In the above two frames taken from Ukiyo-e paintings we find the fading, floating moon (Fig.1) and the fleeing fire-flies (Fig.2) as the shared transient object between the mother and the child.  Thus, the pre-oedipal mother-child dyad in Japanese culture forms a proto-symbolic triangle, a pre-oedipal triangle which is composed of the mother, the child and the shared abstract object in daily existence that has the inherent quality of being transient in nature.  As a matter of fact in reference to everyday life in Japanese culture, Kitayama mentions ‘cherry blossoms’ as a symbolic cultural object suggesting a two-way transition between life in this world and the land of the dead.  Cherry blossoms symbolically personify the inherent quality of beauty and transience merged together, it appears to bring life and happiness around it, and then gradually fades away over time, only to return again in another time-cycle.  The essential effort of these transient objects is in transmitting amae that is shared between the mother and the child, thereby creating a containing environment for both.  The other foremost objective of these transient objects is to further help both the mother and the child to eventually accept the transience of the dyadic situation.  This process of ‘viewing together’ continues to be a crucial part of the child-rearing process that is still in practice in modern Japan.

 

(b)   Tokyo Monogatari:Yasujiru Ozu:

 

basak-picture3

 

 

Tokyo Monogatari (Tokyo Story) was directed by Yasujiru Ozu, 1953, that portrayed the changing clock of two generations crossing through an emerging modern mechanistic Japan that had no time for traditional values or its older generation.  The story revolves around an old retired couple living in the interior of southwest Japan, who set out to visit their grown-up working children living in Tokyo.  A travelogue of a feeble couple that chronicles the pace of a churning time in juxtaposition between urban and rural settings, between the marching fast-paced youth and the fading, slow-paced, old-couple, that got visibly  illustrated in the pace of the camera, its editorial cuts, the motion of the characters in the film and so on.

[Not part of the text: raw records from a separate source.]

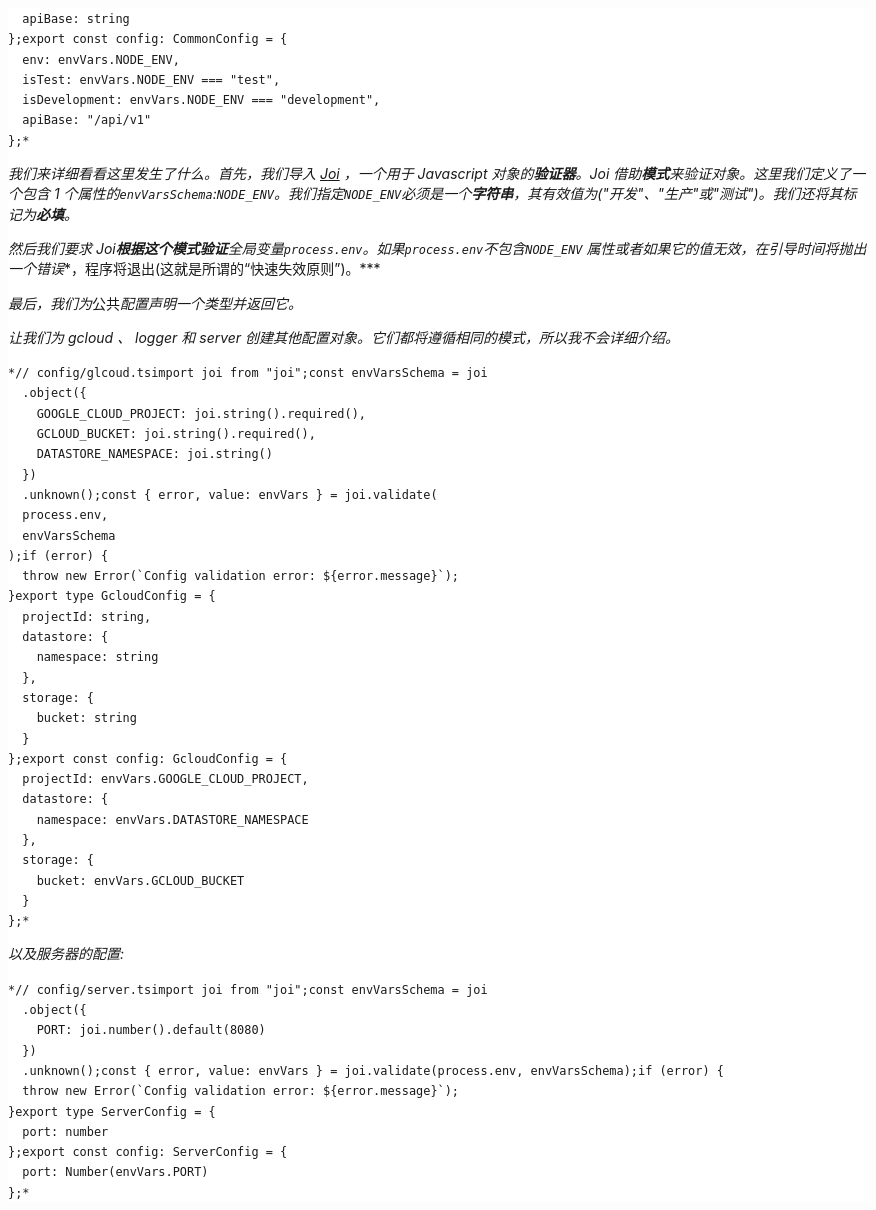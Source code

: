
 ```
  apiBase: string
};export const config: CommonConfig = {
  env: envVars.NODE_ENV,
  isTest: envVars.NODE_ENV === "test",
  isDevelopment: envVars.NODE_ENV === "development",
  apiBase: "/api/v1"
};*
```

*我们来详细看看这里发生了什么。首先，我们导入 [Joi](https://github.com/hapijs/joi) ，一个用于 Javascript 对象的**验证器**。Joi 借助**模式**来验证对象。这里我们定义了一个包含 1 个属性的`envVarsSchema`:`NODE_ENV`。我们指定`NODE_ENV`必须是一个**字符串**，其有效值为("*开发*"、"*生产*"或"*测试*")。我们还将其标记为**必填**。*

*然后我们要求 Joi**根据这个模式验证**全局变量`process.env`。如果`process.env`不包含`NODE_ENV` 属性或者如果它的值无效，在引导时间将抛出一个错误**，程序将退出(这就是所谓的“快速失效原则”)。***

*最后，我们为*公共*配置声明一个类型并返回它。*

*让我们为 *gcloud* 、 *logger* 和 *server* 创建其他配置对象。它们都将遵循相同的模式，所以我不会详细介绍。*

```
*// config/glcoud.tsimport joi from "joi";const envVarsSchema = joi
  .object({
    GOOGLE_CLOUD_PROJECT: joi.string().required(),
    GCLOUD_BUCKET: joi.string().required(),
    DATASTORE_NAMESPACE: joi.string()
  })
  .unknown();const { error, value: envVars } = joi.validate(
  process.env,
  envVarsSchema
);if (error) {
  throw new Error(`Config validation error: ${error.message}`);
}export type GcloudConfig = {
  projectId: string,
  datastore: {
    namespace: string
  },
  storage: {
    bucket: string
  }
};export const config: GcloudConfig = {
  projectId: envVars.GOOGLE_CLOUD_PROJECT,
  datastore: {
    namespace: envVars.DATASTORE_NAMESPACE
  },
  storage: {
    bucket: envVars.GCLOUD_BUCKET
  }
};*
```

*以及服务器的配置:*

```
*// config/server.tsimport joi from "joi";const envVarsSchema = joi
  .object({
    PORT: joi.number().default(8080)
  })
  .unknown();const { error, value: envVars } = joi.validate(process.env, envVarsSchema);if (error) {
  throw new Error(`Config validation error: ${error.message}`);
}export type ServerConfig = {
  port: number
};export const config: ServerConfig = {
  port: Number(envVars.PORT)
};*
```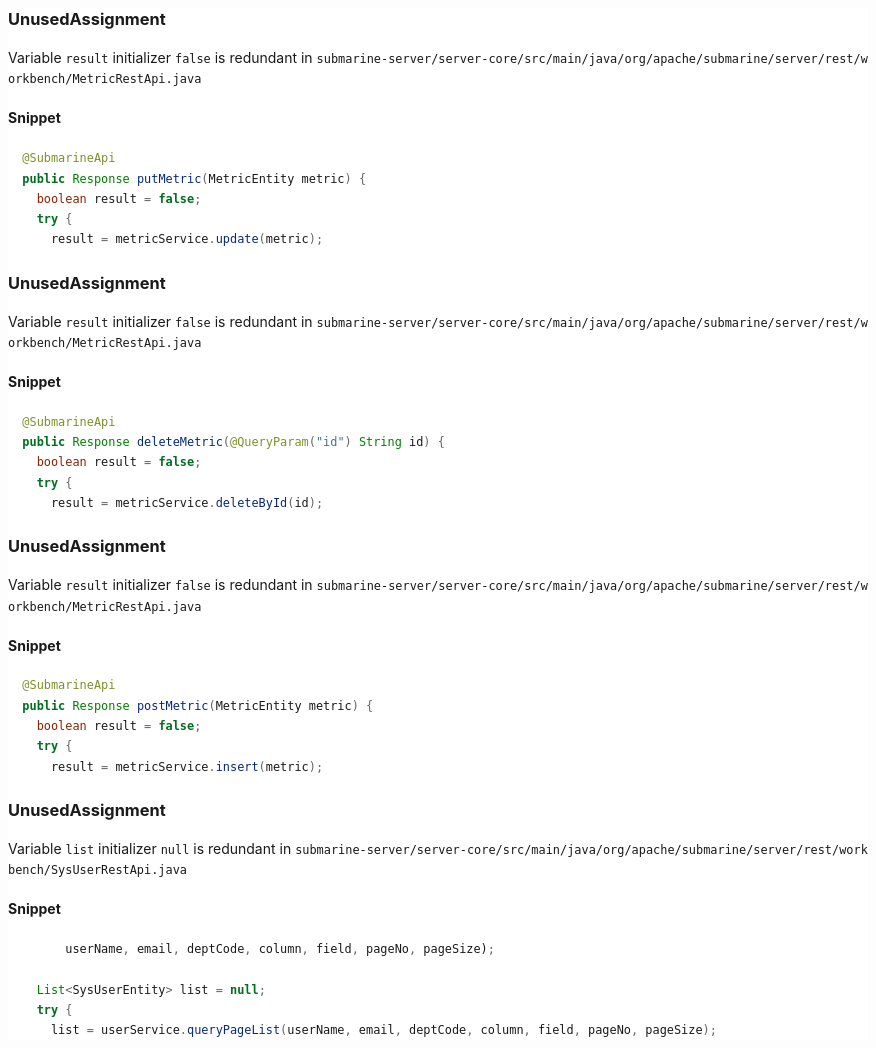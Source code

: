 ### UnusedAssignment
Variable `result` initializer `false` is redundant
in `submarine-server/server-core/src/main/java/org/apache/submarine/server/rest/workbench/MetricRestApi.java`
#### Snippet
```java
  @SubmarineApi
  public Response putMetric(MetricEntity metric) {
    boolean result = false;
    try {
      result = metricService.update(metric);
```

### UnusedAssignment
Variable `result` initializer `false` is redundant
in `submarine-server/server-core/src/main/java/org/apache/submarine/server/rest/workbench/MetricRestApi.java`
#### Snippet
```java
  @SubmarineApi
  public Response deleteMetric(@QueryParam("id") String id) {
    boolean result = false;
    try {
      result = metricService.deleteById(id);
```

### UnusedAssignment
Variable `result` initializer `false` is redundant
in `submarine-server/server-core/src/main/java/org/apache/submarine/server/rest/workbench/MetricRestApi.java`
#### Snippet
```java
  @SubmarineApi
  public Response postMetric(MetricEntity metric) {
    boolean result = false;
    try {
      result = metricService.insert(metric);
```

### UnusedAssignment
Variable `list` initializer `null` is redundant
in `submarine-server/server-core/src/main/java/org/apache/submarine/server/rest/workbench/SysUserRestApi.java`
#### Snippet
```java
        userName, email, deptCode, column, field, pageNo, pageSize);

    List<SysUserEntity> list = null;
    try {
      list = userService.queryPageList(userName, email, deptCode, column, field, pageNo, pageSize);
```
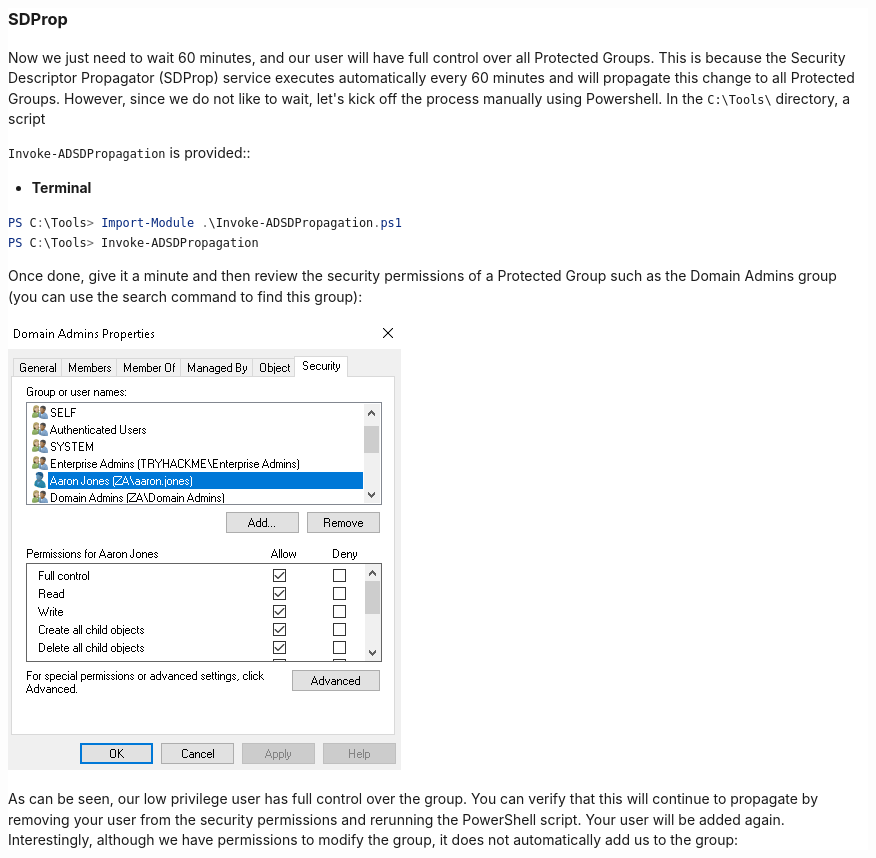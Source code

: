 ### SDProp

Now we just need to wait 60 minutes, and our user will have full control  over all Protected Groups. This is because the Security Descriptor  Propagator (SDProp) service executes automatically every 60 minutes and  will propagate this change to all Protected Groups. However, since we do not like to wait, let's kick off the process manually using Powershell. In the `C:\Tools\` directory, a script 

`Invoke-ADSDPropagation` is provided::

- **Terminal**      

```powershell
PS C:\Tools> Import-Module .\Invoke-ADSDPropagation.ps1 
PS C:\Tools> Invoke-ADSDPropagation
```

Once  done, give it a minute and then review the security permissions of a  Protected Group such as the Domain Admins group (you can use the search  command to find this group):

![img](assets/5a2c03dd079b07a9fad3d9933547029d.png)

As can be seen, our low privilege user has full control over the group.  You can verify that this will continue to propagate by removing your  user from the security permissions and rerunning the PowerShell script.  Your user will be added again. Interestingly, although we have  permissions to modify the group, it does not automatically add us to the group:
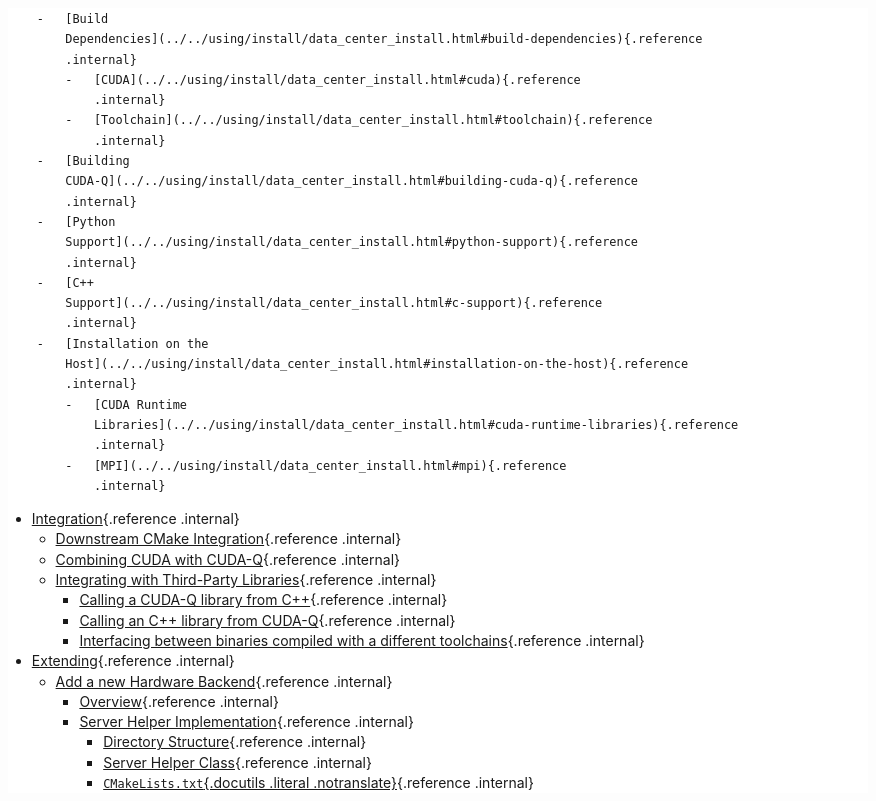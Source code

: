         -   [Build
            Dependencies](../../using/install/data_center_install.html#build-dependencies){.reference
            .internal}
            -   [CUDA](../../using/install/data_center_install.html#cuda){.reference
                .internal}
            -   [Toolchain](../../using/install/data_center_install.html#toolchain){.reference
                .internal}
        -   [Building
            CUDA-Q](../../using/install/data_center_install.html#building-cuda-q){.reference
            .internal}
        -   [Python
            Support](../../using/install/data_center_install.html#python-support){.reference
            .internal}
        -   [C++
            Support](../../using/install/data_center_install.html#c-support){.reference
            .internal}
        -   [Installation on the
            Host](../../using/install/data_center_install.html#installation-on-the-host){.reference
            .internal}
            -   [CUDA Runtime
                Libraries](../../using/install/data_center_install.html#cuda-runtime-libraries){.reference
                .internal}
            -   [MPI](../../using/install/data_center_install.html#mpi){.reference
                .internal}
-   [Integration](../../using/integration/integration.html){.reference
    .internal}
    -   [Downstream CMake
        Integration](../../using/integration/cmake_app.html){.reference
        .internal}
    -   [Combining CUDA with
        CUDA-Q](../../using/integration/cuda_gpu.html){.reference
        .internal}
    -   [Integrating with Third-Party
        Libraries](../../using/integration/libraries.html){.reference
        .internal}
        -   [Calling a CUDA-Q library from
            C++](../../using/integration/libraries.html#calling-a-cuda-q-library-from-c){.reference
            .internal}
        -   [Calling an C++ library from
            CUDA-Q](../../using/integration/libraries.html#calling-an-c-library-from-cuda-q){.reference
            .internal}
        -   [Interfacing between binaries compiled with a different
            toolchains](../../using/integration/libraries.html#interfacing-between-binaries-compiled-with-a-different-toolchains){.reference
            .internal}
-   [Extending](../../using/extending/extending.html){.reference
    .internal}
    -   [Add a new Hardware
        Backend](../../using/extending/backend.html){.reference
        .internal}
        -   [Overview](../../using/extending/backend.html#overview){.reference
            .internal}
        -   [Server Helper
            Implementation](../../using/extending/backend.html#server-helper-implementation){.reference
            .internal}
            -   [Directory
                Structure](../../using/extending/backend.html#directory-structure){.reference
                .internal}
            -   [Server Helper
                Class](../../using/extending/backend.html#server-helper-class){.reference
                .internal}
            -   [`CMakeLists.txt`{.docutils .literal
                .notranslate}](../../using/extending/backend.html#cmakelists-txt){.reference
                .internal}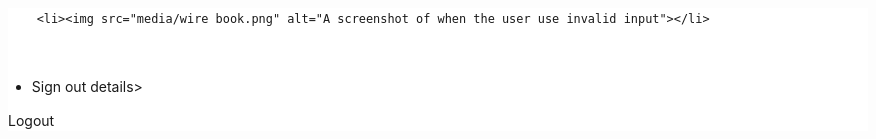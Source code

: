         <li><img src="media/wire book.png" alt="A screenshot of when the user use invalid input"></li>
</details><br>

* Sign out 
details>
<summary> Logout </summary>
    <ul>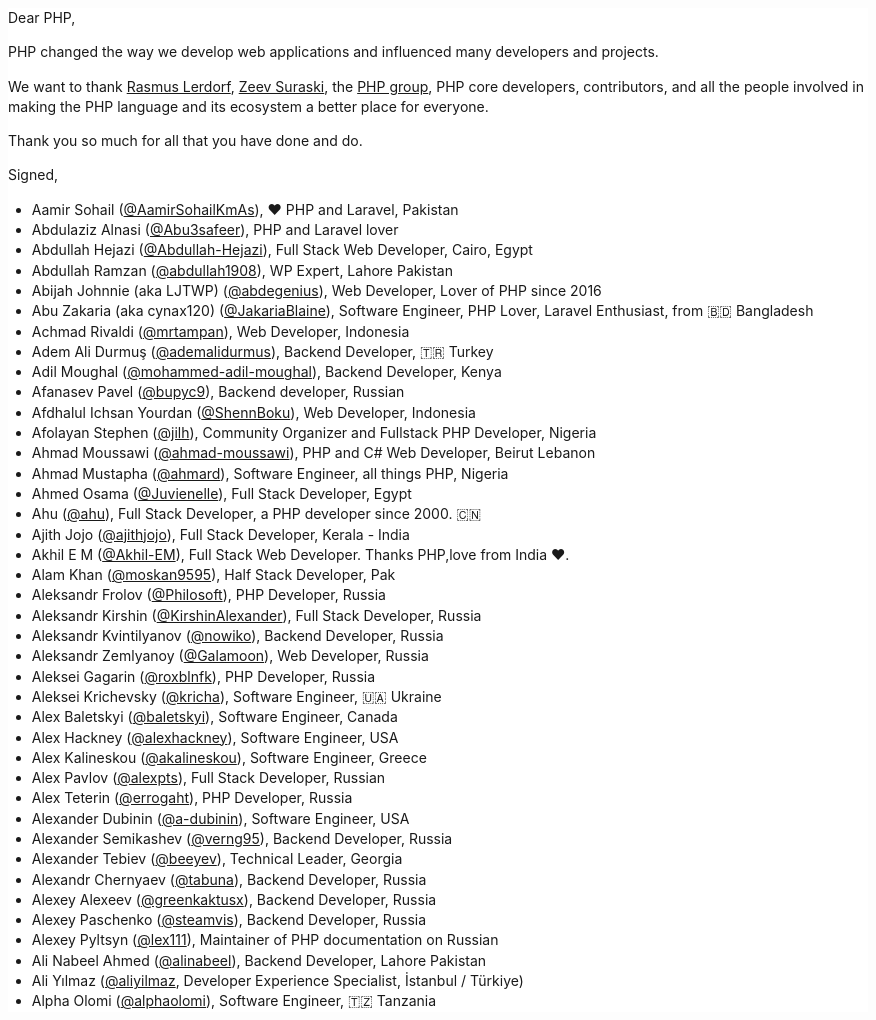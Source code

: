 Dear PHP,

PHP changed the way we develop web applications and influenced many developers
and projects.

We want to thank [Rasmus Lerdorf](https://github.com/rlerdorf),
[Zeev Suraski](https://github.com/zsuraski), the
[PHP group](https://php.net/credits.php), PHP core developers, contributors, and
all the people involved in making the PHP language and its ecosystem a better
place for everyone.

Thank you so much for all that you have done and do.

Signed,

- Aamir Sohail ([@AamirSohailKmAs](https://github.com/AamirSohailKmAs)), ❤️ PHP and Laravel, Pakistan
- Abdulaziz Alnasi ([@Abu3safeer](https://github.com/Abu3safeer)), PHP and Laravel lover
- Abdullah Hejazi ([@Abdullah-Hejazi](https://github.com/Abdullah-Hejazi)), Full Stack Web Developer, Cairo, Egypt
- Abdullah Ramzan ([@abdullah1908](https://github.com/abdullah1908)), WP Expert, Lahore Pakistan
- Abijah Johnnie (aka LJTWP) ([@abdegenius](https://github.com/abdegenius)), Web Developer, Lover of PHP since 2016
- Abu Zakaria (aka cynax120) ([@JakariaBlaine](https://github.com/JakariaBlaine)), Software Engineer, PHP Lover, Laravel Enthusiast, from 🇧🇩 Bangladesh
- Achmad Rivaldi ([@mrtampan](https://github.com/mrtampan)), Web Developer, Indonesia
- Adem Ali Durmuş ([@ademalidurmus](https://github.com/ademalidurmus)), Backend Developer, 🇹🇷 Turkey
- Adil Moughal ([@mohammed-adil-moughal](https://github.com/mohammed-adil-moughal)), Backend Developer, Kenya
- Afanasev Pavel ([@bupyc9](https://github.com/bupyc9)), Backend developer, Russian
- Afdhalul Ichsan Yourdan ([@ShennBoku](https://github.com/ShennBoku)), Web Developer, Indonesia
- Afolayan Stephen ([@jilh](https://github.com/jilh)), Community Organizer and Fullstack PHP Developer, Nigeria
- Ahmad Moussawi ([@ahmad-moussawi](https://github.com/ahmad-moussawi)), PHP and C# Web Developer, Beirut Lebanon
- Ahmad Mustapha ([@ahmard](https://github.com/ahmard)), Software Engineer, all things PHP, Nigeria
- Ahmed Osama ([@Juvienelle](https://github.com/Juvienelle)), Full Stack Developer, Egypt
- Ahu ([@ahu](https://github.com/ahu)), Full Stack Developer, a PHP developer since 2000. 🇨🇳
- Ajith Jojo ([@ajithjojo](https://github.com/ajithjojo)), Full Stack Developer, Kerala - India
- Akhil E M ([@Akhil-EM](https://github.com/Akhil-EM)), Full Stack Web Developer. Thanks PHP,love from India ❤️.
- Alam Khan ([@moskan9595](https://github.com/moskan9595)), Half Stack Developer, Pak
- Aleksandr Frolov ([@Philosoft](https://github.com/Philosoft)), PHP Developer, Russia
- Aleksandr Kirshin ([@KirshinAlexander](https://github.com/KirshinAlexander)), Full Stack Developer, Russia
- Aleksandr Kvintilyanov ([@nowiko](https://github.com/mops1k)), Backend Developer, Russia
- Aleksandr Zemlyanoy ([@Galamoon](https://github.com/Galamoon)), Web Developer, Russia
- Aleksei Gagarin ([@roxblnfk](https://github.com/roxblnfk)), PHP Developer, Russia
- Aleksei Krichevsky ([@kricha](https://github.com/kricha)), Software Engineer, 🇺🇦 Ukraine
- Alex Baletskyi ([@baletskyi](https://github.com/baletskyi)), Software Engineer, Canada
- Alex Hackney ([@alexhackney](https://github.com/alexhackney)), Software Engineer, USA
- Alex Kalineskou ([@akalineskou](https://github.com/akalineskou)), Software Engineer, Greece
- Alex Pavlov ([@alexpts](https://github.com/alexpts)), Full Stack Developer, Russian
- Alex Teterin ([@errogaht](https://github.com/errogaht)), PHP Developer, Russia
- Alexander Dubinin ([@a-dubinin](https://github.com/a-dubinin)), Software Engineer, USA
- Alexander Semikashev ([@verng95](https://github.com/verng95)), Backend Developer, Russia
- Alexander Tebiev ([@beeyev](https://github.com/beeyev)), Technical Leader, Georgia
- Alexandr Chernyaev ([@tabuna](https://github.com/tabuna)), Backend Developer, Russia
- Alexey Alexeev ([@greenkaktusx](https://github.com/greenkaktusx)), Backend Developer, Russia
- Alexey Paschenko ([@steamvis](https://github.com/steamvis)), Backend Developer, Russia
- Alexey Pyltsyn ([@lex111](https://github.com/lex111)), Maintainer of PHP documentation on Russian
- Ali Nabeel Ahmed ([@alinabeel](https://github.com/alinabeel)), Backend Developer, Lahore Pakistan
- Ali Yılmaz ([@aliyilmaz](https://github.com/aliyilmaz), Developer Experience Specialist, İstanbul / Türkiye)
- Alpha Olomi ([@alphaolomi](http://github.com/alphaolomi)), Software Engineer, 🇹🇿 Tanzania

The old-couple was left with astonishing lament to discover their children’s unwelcoming, undesirable reaction to their visit in their home in Tokyo – except from their widowed daughter-in-law who was herself entangled in the whirl of life, time, love and loss.  This painful realization drove the old-couple to spend unending hours sitting by the sea-side, watching the setting of the evening sun across the horizon of the endless sea – needless to say, quietly witnessing a sailing away of time that once they belonged to and now sadly  has no way to participate in.  Just a silent witness of a fading time.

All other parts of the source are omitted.